12Quindi, come a causa di un solo uomo il peccato è entrato nel mondo e, con il peccato, la morte, e così in tutti gli uomini si è propagata la morte, poiché tutti hanno peccato... 15Ma il dono di grazia non è come la caduta: se infatti per la caduta di uno solo tutti morirono, molto di più la grazia di Dio e il dono concesso in grazia del solo uomo Gesù Cristo si sono riversati in abbondanza su tutti. 17Infatti se per la caduta di uno solo la morte ha regnato a causa di quel solo uomo, molto di più quelli che ricevono l'abbondanza della grazia e del dono della giustizia regneranno nella vita per mezzo del solo Gesù Cristo. 18Come dunque per la caduta di uno solo si è riversata su tutti gli uomini la condanna, così anche per l'opera giusta di uno solo si riversa su tutti gli uomini la giustificazione, che dà vita. 19Infatti, come per la disobbedienza di un solo uomo tutti sono stati costituiti peccatori, così anche per l'obbedienza di uno solo tutti saranno costituiti giusti. 20La Legge poi sopravvenne perché abbondasse la caduta; ma dove abbondò il peccato, sovrabbondò la grazia. 21Di modo che, come regnò il peccato nella morte, così regni anche la grazia mediante la giustizia per la vita eterna, per mezzo di Gesù Cristo nostro Signore.

Salmo Responsoriale

Dal Sal 39 (40)

R. Ecco, Signore, io vengo per fare la tua volontà.

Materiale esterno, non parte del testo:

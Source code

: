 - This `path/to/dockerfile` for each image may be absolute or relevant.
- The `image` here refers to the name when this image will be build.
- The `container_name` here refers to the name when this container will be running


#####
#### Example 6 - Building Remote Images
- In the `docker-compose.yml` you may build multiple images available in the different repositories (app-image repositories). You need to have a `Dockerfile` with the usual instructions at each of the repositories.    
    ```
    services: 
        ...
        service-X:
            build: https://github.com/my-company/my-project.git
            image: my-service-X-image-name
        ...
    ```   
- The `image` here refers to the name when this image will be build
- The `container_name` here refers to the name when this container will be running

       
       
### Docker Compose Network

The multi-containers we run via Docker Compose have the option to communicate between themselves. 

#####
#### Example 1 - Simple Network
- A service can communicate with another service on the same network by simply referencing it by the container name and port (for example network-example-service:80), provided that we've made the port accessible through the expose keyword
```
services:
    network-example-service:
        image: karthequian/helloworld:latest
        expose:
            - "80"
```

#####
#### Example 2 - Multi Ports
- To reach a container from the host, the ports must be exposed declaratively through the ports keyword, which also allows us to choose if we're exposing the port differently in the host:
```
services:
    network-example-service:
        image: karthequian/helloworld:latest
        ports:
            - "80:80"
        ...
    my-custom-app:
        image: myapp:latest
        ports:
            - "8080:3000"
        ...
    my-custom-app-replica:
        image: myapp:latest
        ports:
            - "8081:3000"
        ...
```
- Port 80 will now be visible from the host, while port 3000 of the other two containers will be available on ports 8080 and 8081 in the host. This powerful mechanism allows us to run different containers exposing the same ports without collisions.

Sacrificio e offerta non gradisci,
gli orecchi mi hai aperto,
non hai chiesto olocausto né sacrificio per il peccato.
Allora ho detto: «Ecco, io vengo. R.
 
Nel rotolo del libro su di me è scritto
di fare la tua volontà:
mio Dio, questo io desidero;
la tua legge è nel mio intimo». R.
 
Ho annunciato la tua giustizia
nella grande assemblea;
vedi: non tengo chiuse le labbra,
Signore, tu lo sai. R.
 
Esultino e gioiscano in te
quelli che ti cercano;
dicano sempre: «Il Signore è grande!»
quelli che amano la tua salvezza. R.

Vangelo

Lc 12,35-38

35Siate pronti, con le vesti strette ai fianchi e le lampade accese; 36siate simili a quelli che aspettano il loro padrone quando torna dalle nozze, in modo che, quando arriva e bussa, gli aprano subito. 37Beati quei servi che il padrone al suo ritorno troverà ancora svegli; in verità io vi dico, si stringerà le vesti ai fianchi, li farà mettere a tavola e passerà a servirli. 38E se, giungendo nel mezzo della notte o prima dell'alba, li troverà così, beati loro!

Commento alla Liturgia

Molto di più

MichaelDavide Semeraro

Le parole dell’apostolo Paolo sembrano aprire un orizzonte capace di dare ampiezza e grandezza al nostro cuore:

«molto di più la grazia di Dio, e il dono concesso in grazia del solo uomo Gesù Cristo, si sono riversati in abbondanza su tutti» (Rm 5,15).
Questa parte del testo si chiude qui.